To simplify things, instead of debating on the credit quality of various fund categories, we will simply look at returns. Clearly, if a fund has suffered a credit event, it will reflect in its returns, considering the impact of mark-to-market valuations and writing down of stressed investments. If a fund category is giving decent returns over the last one year, it means funds in that basket have had a credit-accident-free run. We will look at last one year’s returns as it covers the IL&FS default which broke out in September 2018 and all the subsequent issues.
Let us start with short duration funds, which is the most popular fund category in terms of assets. 27 funds in this category hold papers with maturity bracket of 1 to 3 years. The category has delivered CAGR of 5.1% in one year and 6% in three years. Of these 27 funds, 22% or 6 of them has given negative returns over the last one year.
Let us now look at credit risk funds. The category has been witnessing outflows due to relatively higher credit risk. Over the last one year, a basket of 19 credit risk funds has delivered CAGR returns of 0.83%. These funds have delivered 4.8% CAGR over the last three years. Of the 19 funds, 26% or 5 funds have delivered negative return over last one year. This percentage of negative returns is not much different from that of short duration funds (22% against 26%) but the average one-year return is much different, 5% against less than 1%. The reason is that credit risk funds are deeply in the negative over last the last 1 year.
Corporate bond funds are of relatively better credit quality because as per SEBI norms, minimum 80% has to be invested in highest rated instruments i.e.
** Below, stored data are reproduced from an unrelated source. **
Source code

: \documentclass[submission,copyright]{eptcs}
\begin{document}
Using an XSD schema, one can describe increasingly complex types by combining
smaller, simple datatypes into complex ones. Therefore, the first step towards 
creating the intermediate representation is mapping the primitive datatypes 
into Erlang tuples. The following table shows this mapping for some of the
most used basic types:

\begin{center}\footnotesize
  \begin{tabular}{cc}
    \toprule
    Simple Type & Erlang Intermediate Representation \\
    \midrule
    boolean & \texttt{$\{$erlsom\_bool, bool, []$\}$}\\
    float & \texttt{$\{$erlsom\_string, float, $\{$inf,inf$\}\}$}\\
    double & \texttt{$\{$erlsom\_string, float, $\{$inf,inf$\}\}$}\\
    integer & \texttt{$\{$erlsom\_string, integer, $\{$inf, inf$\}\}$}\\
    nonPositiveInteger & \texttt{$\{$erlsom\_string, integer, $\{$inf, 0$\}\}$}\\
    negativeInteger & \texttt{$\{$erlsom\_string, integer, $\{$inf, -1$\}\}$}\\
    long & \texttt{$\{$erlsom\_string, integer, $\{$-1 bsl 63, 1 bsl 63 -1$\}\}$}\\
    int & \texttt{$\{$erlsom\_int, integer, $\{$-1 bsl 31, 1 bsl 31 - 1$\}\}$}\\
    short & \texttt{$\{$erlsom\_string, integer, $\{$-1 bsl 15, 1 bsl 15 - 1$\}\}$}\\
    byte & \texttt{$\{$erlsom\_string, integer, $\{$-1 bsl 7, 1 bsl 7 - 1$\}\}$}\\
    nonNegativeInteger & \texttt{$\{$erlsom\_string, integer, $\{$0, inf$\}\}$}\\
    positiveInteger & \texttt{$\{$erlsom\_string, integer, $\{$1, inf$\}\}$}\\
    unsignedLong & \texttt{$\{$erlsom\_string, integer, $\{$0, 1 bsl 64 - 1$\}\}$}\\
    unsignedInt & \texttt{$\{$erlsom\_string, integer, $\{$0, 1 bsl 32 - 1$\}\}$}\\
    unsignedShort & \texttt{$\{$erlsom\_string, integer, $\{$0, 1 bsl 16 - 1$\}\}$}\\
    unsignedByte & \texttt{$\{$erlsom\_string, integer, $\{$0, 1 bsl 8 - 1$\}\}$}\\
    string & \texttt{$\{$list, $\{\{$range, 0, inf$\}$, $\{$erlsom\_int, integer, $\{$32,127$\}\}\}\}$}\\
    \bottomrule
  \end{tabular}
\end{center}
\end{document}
AAA or AA+. A basket of 17 corporate bond funds has given CAGR return of 4.7% in 1 year and 5.7% in three years. However, there are two negative ticks in this basket over one year i.e. 11.7% of funds in this basket have suffered credit accidents over the last year. Though this category is relatively better than short duration funds in terms of credit accidents (11% against 22%), it has not escaped credit events in spite of maintaining better rated portfolio. Don’t forget, once upon a time, IL&FS and DHFL were rated AAA.
Now comes the safest credit category in a portfolio maturity bracket similar to short duration funds, which is banking and PSU funds. 17 Banking and PSU Fund have delivered CAGR returns of 9.76% in one year and 7.64% in three years. There is not a single negative tick in this basket i.e. funds in this category has remained intact despite credit turmoil. Though there is no defined minimum credit rating for exposures in this category, as per SEBI rules, mostly AMCs buy best credit quality instruments in these funds. Moreover, by nature, banks and PSUs are a better credit risk than companies in other sectors are.
To conclude, going by the experience of last one year, investors can look at banking and PSU funds. However, before taking exposure to such funds, you should look at the portfolio quality.